Sunday, May 04, 2008

Plantinga's unnatural naturalism

So, firstly, I'm back off holiday. Secondly, the rest of my life is starting to settle down. I currently work in a different country from the one I live in, which is causing some problems, but that still leaves me with the occasional snippet of time for blogging.

Thirdly, my sister just started a new module of her Philosophy degree: religious philosophy. Needless to say, this has resulted in many fun discussions. So far, though, it's all been window-dressing - I know the arguments inside out. Most of it stopped being interesting a while back, which is why these days I'm more focused on religious psychology.

One guy that did catch my attention, though, was Alvin Plantinga. This guy gets points for coming far closer than average to a reasonable summary of the skeptical atheist position. However, he still commits some howlers at time, which IMO betray a comparative ignorance of science and, in particular, evolutionary biology.

As an example, I draw your attention to his "paper" (actually more a lecture transcript) An Evolutionary Argument Against Naturalism. Eschewing all the philosophical language, the central point is that Godless rationality is self-defeating, since brains that evolved by natural selection don't give a damn about truth as long as they carry on surviving and breeding.

Anyone who's been in the skepticism trenches for a while will recognise this as a variant on the transcendental argument, aka the Argument from It's My Ball And You Can't Play With It. This is one of the more annoying arguments for God because any counter-argument you make can itself be interpreted by the theist as more self-refuting rationalism. Plantinga, however, lays the argument out clearly enough that the fault lines are visible, which is why I like him.

In his article, he summarises the evolutionary position as "beliefs are adaptive". He then uses a neat example to show why this could lead to "pathological beliefs" (beliefs that are adaptive but false) as easily as true ones. Imagine a critter that enjoyed petting vicious tigers, but thought that the best way to pet a tiger was to run very fast in the opposite direction. Then its beliefs would lead to the most survival-enhancing result (legging it) so would be selected for, despite being completely unreflective of reality.

Extending this logic further, the claim is made that a brain produced by unassisted evolution will not be particularly adept at picking true beliefs; rather, it will pick beliefs that cause survival. Hence, if we were produced by evolution, our cognitive systems would be so unreliable that we couldn't justifiably say we were produced by evolution. Catch-22.

There are two objections to this argument, one obvious and the other subtle. The obvious one is the classic "stopped clock" issue: although the critter's behaviour turned out for the best this one time, that doesn't mean it'll be effective in general. Plantinga's critter is going to spend far too much time running away from cute little bunny rabbits, which is a waste of time and resources. So its beliefs are still soundly beaten by the more reality-based position that tigers are scary and scary things should be run away from.

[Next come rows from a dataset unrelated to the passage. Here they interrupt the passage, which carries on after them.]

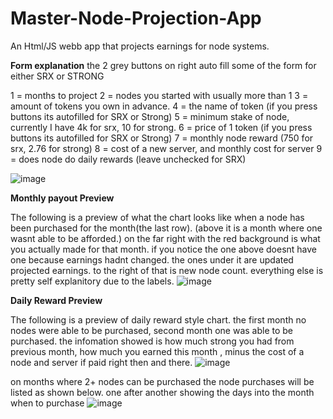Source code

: # Master-Node-Projection-App
An Html/JS webb app that projects earnings for node systems.

**Form explanation**
the 2 grey buttons on right auto fill some of the form for either SRX or STRONG

1 = months to project
2 = nodes you started with usually more than 1
3 = amount of tokens you own in advance.
4 = the name of token (if you press buttons its autofilled for SRX or Strong)
5 = minimum stake of node, currently I have 4k for srx, 10 for strong.
6 = price of 1 token (if you press buttons its autofilled for SRX or Strong)
7 = monthly node reward (750 for srx, 2.76 for strong)
8 = cost of a new server, and monthly cost for server 
9 = does node do daily rewards (leave unchecked for SRX)




![image](https://user-images.githubusercontent.com/5101197/131311768-779b4298-b049-4f14-89df-ebaa8713ab14.png)



**Monthly payout Preview**

The following is a preview of what the chart looks like when a node has been purchased for the month(the last row).
(above it is a month where one wasnt able to be afforded.)
on the far right with the red background is what you actually made for that month.
if you notice the one above doesnt have one because earnings hadnt changed.
the ones under it are updated projected earnings. to the right of that is new node count.
everything else is pretty self explanitory due to the labels.
![image](https://user-images.githubusercontent.com/5101197/131310136-157e787e-d0de-4c30-8df1-ff9e58c291d4.png)


**Daily Reward Preview**

The following is a preview of daily reward style chart. the first month no nodes were able to be purchased, second month one was able to be purchased.
the infomation showed is how much strong you had from previous month, how much you earned this month , minus the cost of a node and server if paid right then and there.
![image](https://user-images.githubusercontent.com/5101197/131310454-e5bbb638-7a80-4e03-898c-9ad02e7231db.png)

on months where 2+ nodes can be purchased the node purchases will be listed as shown below. one after another showing the days into the month when to purchase
![image](https://user-images.githubusercontent.com/5101197/131311348-b40b9029-8bcf-49b0-a764-33cff81973bc.png)



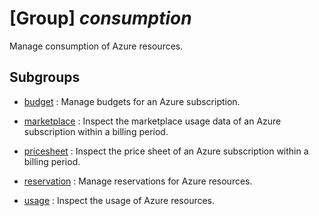 # [Group] _consumption_

Manage consumption of Azure resources.

## Subgroups

- [budget](/Commands/consumption/budget/readme.md)
: Manage budgets for an Azure subscription.

- [marketplace](/Commands/consumption/marketplace/readme.md)
: Inspect the marketplace usage data of an Azure subscription within a billing period.

- [pricesheet](/Commands/consumption/pricesheet/readme.md)
: Inspect the price sheet of an Azure subscription within a billing period.

- [reservation](/Commands/consumption/reservation/readme.md)
: Manage reservations for Azure resources.

- [usage](/Commands/consumption/usage/readme.md)
: Inspect the usage of Azure resources.

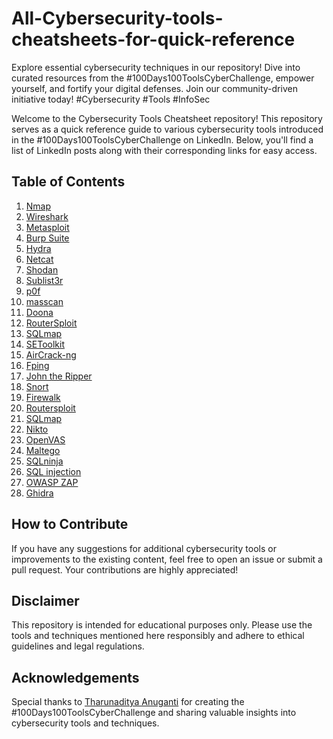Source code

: # All-Cybersecurity-tools-cheatsheets-for-quick-reference

Explore essential cybersecurity techniques in our repository! Dive into curated resources from the #100Days100ToolsCyberChallenge, empower yourself, and fortify your digital defenses. Join our community-driven initiative today! #Cybersecurity #Tools #InfoSec

Welcome to the Cybersecurity Tools Cheatsheet repository! This repository serves as a quick reference guide to various cybersecurity tools introduced in the #100Days100ToolsCyberChallenge on LinkedIn. Below, you'll find a list of LinkedIn posts along with their corresponding links for easy access.

## Table of Contents

1. [Nmap](https://www.linkedin.com/posts/tharunaditya-anuganti_100days100toolscyberchallenge-cybersecurity-activity-7160250808050089984-3k4Z?utm_source=share&utm_medium=member_desktop)
2. [Wireshark](https://www.linkedin.com/posts/tharunaditya-anuganti_100days100toolscyberchallenge-cybersecurity-activity-7160692749380272129-6sX2?utm_source=share&utm_medium=member_desktop)
3. [Metasploit](https://www.linkedin.com/posts/tharunaditya-anuganti_100days100toolscyberchallenge-cybersecurity-activity-7161008950023266304-gWxA?utm_source=share&utm_medium=member_desktop)
4. [Burp Suite](https://www.linkedin.com/posts/tharunaditya-anuganti_100days100toolscyberchallenge-cybersecurity-activity-7161411664938995712-_Tuf?utm_source=share&utm_medium=member_desktop)
5. [Hydra](https://www.linkedin.com/posts/tharunaditya-anuganti_100days100toolscyberchallenge-cybersecurity-activity-7161771478110199808-cNPb?utm_source=share&utm_medium=member_desktop)
6. [Netcat](https://www.linkedin.com/posts/tharunaditya-anuganti_100days100toolscyberchallenge-cybersecurity-activity-7162153208134533120-ctPK?utm_source=share&utm_medium=member_desktop)
7. [Shodan](https://www.linkedin.com/posts/tharunaditya-anuganti_100days100toolscyberchallenge-cybersecurity-activity-7162498009463812096-drAz?utm_source=share&utm_medium=member_desktop)
8. [Sublist3r](https://www.linkedin.com/posts/tharunaditya-anuganti_100days100toolscyberchallenge-cybersecurity-activity-7162796881473888258-3avK?utm_source=share&utm_medium=member_desktop)
9. [p0f](https://www.linkedin.com/posts/tharunaditya-anuganti_cybersecurity-tool-cheatsheet-activity-7163202268060749825-aNvZ?utm_source=share&utm_medium=member_desktop)
10. [masscan](https://www.linkedin.com/posts/tharunaditya-anuganti_100days100toolscyberchallenge-cybersecurity-activity-7163834600643915777-ZUw3?utm_source=share&utm_medium=member_desktop)
11. [Doona](https://www.linkedin.com/posts/tharunaditya-anuganti_wireless-attacks-activity-7164325917425618945-XL--?utm_source=share&utm_medium=member_desktop)
12. [RouterSploit](https://www.linkedin.com/posts/tharunaditya-anuganti_100days100toolscyberchallenge-theharvester-activity-7165310066747695105-Ryu9?utm_source=share&utm_medium=member_desktop)
13. [SQLmap](https://www.linkedin.com/posts/tharunaditya-anuganti_100days100toolscyberchallenge-firewalk-networksecurity-activity-7165764261858791425-BDDS?utm_source=share&utm_medium=member_desktop)
14. [SEToolkit](https://www.linkedin.com/posts/tharunaditya-anuganti_setoolkit-activity-7166111158507175937-Dxc9?utm_source=share&utm_medium=member_desktop)
15. [AirCrack-ng](https://www.linkedin.com/posts/tharunaditya-anuganti_100days100toolscyberchallenge-p0f-passiveosfingerprinting-activity-7166718980605374465-azJ3?utm_source=share&utm_medium=member_desktop)
16. [Fping](https://www.linkedin.com/posts/tharunaditya-anuganti_shodan-cheat-sheet-activity-7167148000606191616-xDUe?utm_source=share&utm_medium=member_desktop)
17. [John the Ripper](https://www.linkedin.com/posts/tharunaditya-anuganti_100days100toolscyberchallenge-sublist3r-subdomainenumeration-activity-7167562073428705281-Mc4J?utm_source=share&utm_medium=member_desktop)
18. [Snort](https://www.linkedin.com/posts/tharunaditya-anuganti_masscan-activity-7168253527083929600-LJlX?utm_source=share&utm_medium=member_desktop)
19. [Firewalk](https://www.linkedin.com/posts/tharunaditya-anuganti_doona-activity-7168666771166625793-vML_?utm_source=share&utm_medium=member_desktop)
20. [Routersploit](https://www.linkedin.com/posts/tharunaditya-anuganti_routersploit-activity-7168992579512987648--WI4?utm_source=share&utm_medium=member_desktop)
21. [SQLmap](https://www.linkedin.com/posts/tharunaditya-anuganti_100days100toolscyberchallenge-interested-activity-7169656269555818497-y18m?utm_source=share&utm_medium=member_desktop)
22. [Nikto](https://www.linkedin.com/posts/tharunaditya-anuganti_100days100toolscyberchallenge-nikto-websecurity-activity-7170120496540241921-bt7y?utm_source=share&utm_medium=member_desktop)
23. [OpenVAS](https://www.linkedin.com/posts/tharunaditya-anuganti_openvas-cheatsheet-by-tharunaditya-anuagnti-activity-7170858750763806720-516x?utm_source=share&utm_medium=member_desktop)
24. [Maltego](https://www.linkedin.com/posts/tharunaditya-anuganti_maltego-ir-handbook-activity-7171748761264672768-aLbo?utm_source=share&utm_medium=member_desktop)
25. [SQLninja](https://www.linkedin.com/posts/tharunaditya-anuganti_sqlninja-activity-7172983112295985154-we28?utm_source=share&utm_medium=member_desktop)
26. [SQL injection](https://www.linkedin.com/posts/tharunaditya-anuganti_sql-injection-activity-7173712261633568768-A2JQ?utm_source=share&utm_medium=member_desktop)
27. [OWASP ZAP](https://www.linkedin.com/posts/tharunaditya-anuganti_zap-guide-by-owasp-activity-7174828037962694657-B-tT?utm_source=share&utm_medium=member_desktop)
28. [Ghidra](https://www.linkedin.com/posts/tharunaditya-anuganti_100days100toolscyberchallenge-ghidra-reverseengineering-activity-7177760803821875202-Lbqx?utm_source=share&utm_medium=member_desktop)
    
## How to Contribute


If you have any suggestions for additional cybersecurity tools or improvements to the existing content, feel free to open an issue or submit a pull request. Your contributions are highly appreciated!

## Disclaimer

This repository is intended for educational purposes only. Please use the tools and techniques mentioned here responsibly and adhere to ethical guidelines and legal regulations.

## Acknowledgements

Special thanks to [Tharunaditya Anuganti](https://www.linkedin.com/in/tharunaditya-anuganti/) for creating the #100Days100ToolsCyberChallenge and sharing valuable insights into cybersecurity tools and techniques.
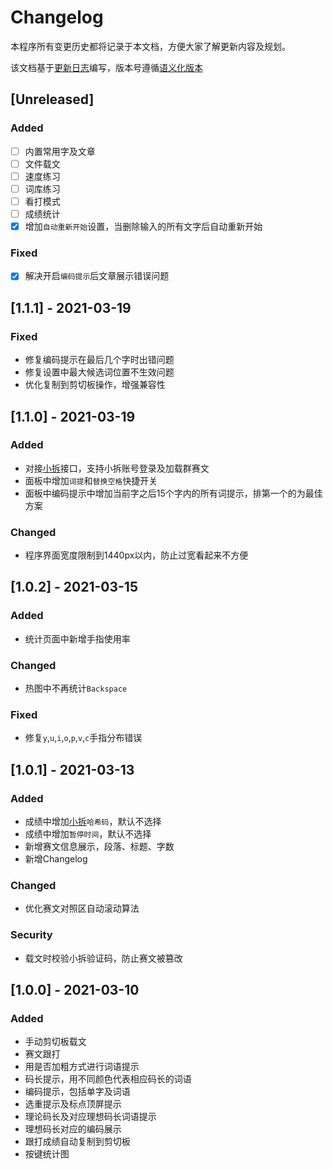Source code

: # Changelog

本程序所有变更历史都将记录于本文档，方便大家了解更新内容及规划。

该文档基于[更新日志](https://keepachangelog.com/zh-CN/1.0.0/)编写，版本号遵循[语义化版本](https://semver.org/)

## [Unreleased]

### Added

- [ ] 内置常用字及文章
- [ ] 文件载文
- [ ] 速度练习
- [ ] 词库练习
- [ ] 看打模式
- [ ] 成绩统计
- [x] 增加`自动重新开始`设置，当删除输入的所有文字后自动重新开始

### Fixed

- [x] 解决开启`编码提示`后文章展示错误问题

## [1.1.1] - 2021-03-19

### Fixed

- 修复编码提示在最后几个字时出错问题
- 修复设置中最大候选词位置不生效问题
- 优化复制到剪切板操作，增强兼容性

## [1.1.0] - 2021-03-19

### Added

- 对接[小拆][xiaochai]接口，支持小拆账号登录及加载群赛文
- 面板中增加`词提`和`替换空格`快捷开关
- 面板中编码提示中增加当前字之后15个字内的所有词提示，排第一个的为最佳方案

### Changed

- 程序界面宽度限制到1440px以内，防止过宽看起来不方便

## [1.0.2] - 2021-03-15

### Added

- 统计页面中新增手指使用率

### Changed

- 热图中不再统计`Backspace`

### Fixed

- 修复`y`,`u`,`i`,`o`,`p`,`v`,`c`手指分布错误

## [1.0.1] - 2021-03-13

### Added

- 成绩中增加[小拆][xiaochai]`哈希码`，默认不选择
- 成绩中增加`暂停时间`，默认不选择
- 新增赛文信息展示，段落、标题、字数
- 新增Changelog

### Changed

- 优化赛文对照区自动滚动算法

### Security

- 载文时校验小拆验证码，防止赛文被篡改

## [1.0.0] - 2021-03-10

### Added

- 手动剪切板载文
- 赛文跟打
- 用是否加粗方式进行词语提示
- 码长提示，用不同颜色代表相应码长的词语
- 编码提示，包括单字及词语
- 选重提示及标点顶屏提示
- 理论码长及对应理想码长词语提示
- 理想码长对应的编码展示
- 跟打成绩自动复制到剪切板
- 按键统计图

[xiaochai]: https://xc.cool/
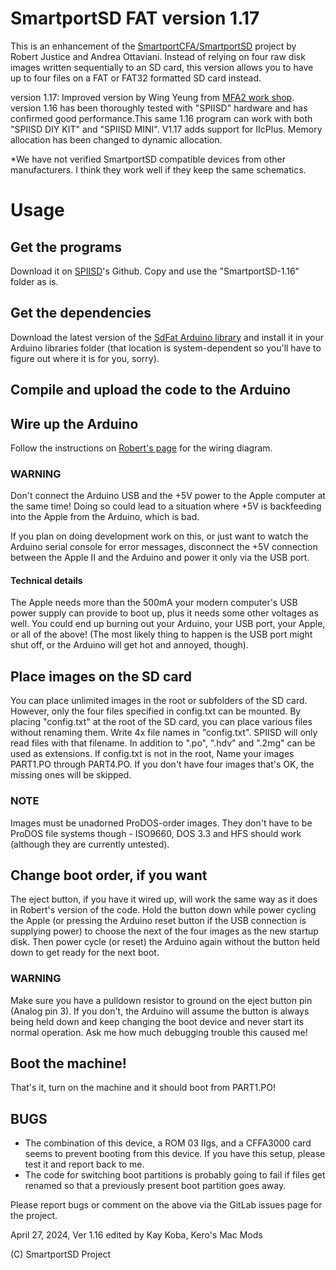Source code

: # SmartportSD FAT version 1.17

This is an enhancement of the [SmartportCFA/SmartportSD](http://www.users.on.net/~rjustice/SmartportCFA/SmartportCFA.htm) project by Robert Justice and Andrea Ottaviani. Instead of relying on four raw disk images written sequentially to an SD card, this version allows you to have up to four files on a FAT or FAT32 formatted SD card instead.

version 1.17: Improved version by Wing Yeung from [MFA2 work shop](http://www.mfa2lab.com). version 1.16 has been thoroughly tested with "SPIISD" hardware and has confirmed good performance.This same 1.16 program can work with both "SPIISD DIY KIT" and "SPIISD MINI". V1.17 adds support for IIcPlus. Memory allocation has been changed to dynamic allocation.

*We have not verified SmartportSD compatible devices from other manufacturers. I think they work well if they keep the same schematics.

# Usage

## Get the programs

Download it on [SPIISD](https://github.com/kerokero5150/SP2SD_DIY_KIT)'s Github. Copy and use the "SmartportSD-1.16" folder as is.

## Get the dependencies

Download the latest version of the [SdFat Arduino library](https://github.com/greiman/SdFat/) and install it in your Arduino libraries folder (that location is system-dependent so you'll have to figure out where it is for you, sorry).

## Compile and upload the code to the Arduino

## Wire up the Arduino

Follow the instructions on [Robert's page](http://www.users.on.net/~rjustice/SmartportCFA/SmartportSD.htm) for the wiring diagram.

### WARNING

Don't connect the Arduino USB and the +5V power to the Apple computer at the same time! Doing so could lead to a situation where +5V is backfeeding into the Apple from the Arduino, which is bad. 

If you plan on doing development work on this, or just want to watch the Arduino serial console for error messages, disconnect the +5V connection between the Apple II and the Arduino and power it only via the USB port. 

#### Technical details
The Apple needs more than the 500mA your modern computer's USB power supply can provide to boot up, plus it needs some other voltages as well. You could end up burning out your Arduino, your USB port, your Apple, or all of the above! (The most likely thing to happen is the USB port might shut off, or the Arduino will get hot and annoyed, though).

## Place images on the SD card

You can place unlimited images in the root or subfolders of the SD card. However, only the four files specified in config.txt can be mounted.
By placing "config.txt" at the root of the SD card, you can place various files without renaming them.
Write 4x file names in "config.txt". SPIISD will only read files with that filename.
In addition to ".po", ".hdv" and ".2mg" can be used as extensions.
If config.txt is not in the root, Name your images PART1.PO through PART4.PO. If you don't have four images that's OK, the missing ones will be skipped.

### NOTE

Images must be unadorned ProDOS-order images. They don't have to be ProDOS file systems though - ISO9660, DOS 3.3 and HFS should work (although they are currently untested).

## Change boot  order, if you want

The eject button, if you have it wired up, will work the same way as it does in Robert's version of the code. Hold the button down while power cycling the Apple (or pressing the Arduino reset button if the USB connection is supplying power) to choose the next of the four images as the new startup disk. Then power cycle (or reset) the Arduino again without the button held down to get ready for the next boot.

### WARNING

Make sure you have a pulldown resistor to ground on the eject button pin (Analog pin 3). If you don't, the Arduino will assume the button is always being held down and keep changing the boot device and never start its normal operation. Ask me how much debugging trouble this caused me!

## Boot the machine!

That's it, turn on the machine and it should boot from PART1.PO!

## BUGS

- The combination of this device, a ROM 03 IIgs, and a CFFA3000 card seems to  prevent booting from this device. If you have this setup, please test it and report back to me.
- The code for switching boot partitions is probably going to fail if files get renamed so that a previously present boot partition goes away.

Please report bugs or comment on the above via the GitLab issues page for the project.

April 27, 2024, Ver 1.16 edited by Kay Koba, Kero's Mac Mods 

(C) SmartportSD Project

The subtle objection is to Plantinga's characterisation of the evolutionary position. What he is describing is not belief formation in humans. It is closer to belief formation (or the creation of equivalent neurochemical constructs) in nematode worms. Nematodes have only a few "beliefs", so it is possible for evolution to act on each of the worm's underlying rules-of-thumb in turn.

Humans operate by a different method. We are selected on the basis of our belief creation methodology - the generator of our beliefs - rather than the individual beliefs themselves. From evolution's perspective, this is massively more efficient because, rather than selecting for billions of different rules, you can just select for one generator and let it get on with it. The resulting creature will be able to adjust its beliefs on the fly when it meets new evidence, and will hence be more effective.

It's not immediately obvious whether there exist "pathological generators" that could reliably produce pathological beliefs, but I'd strongly suspect not. However, I'm open to informed argument.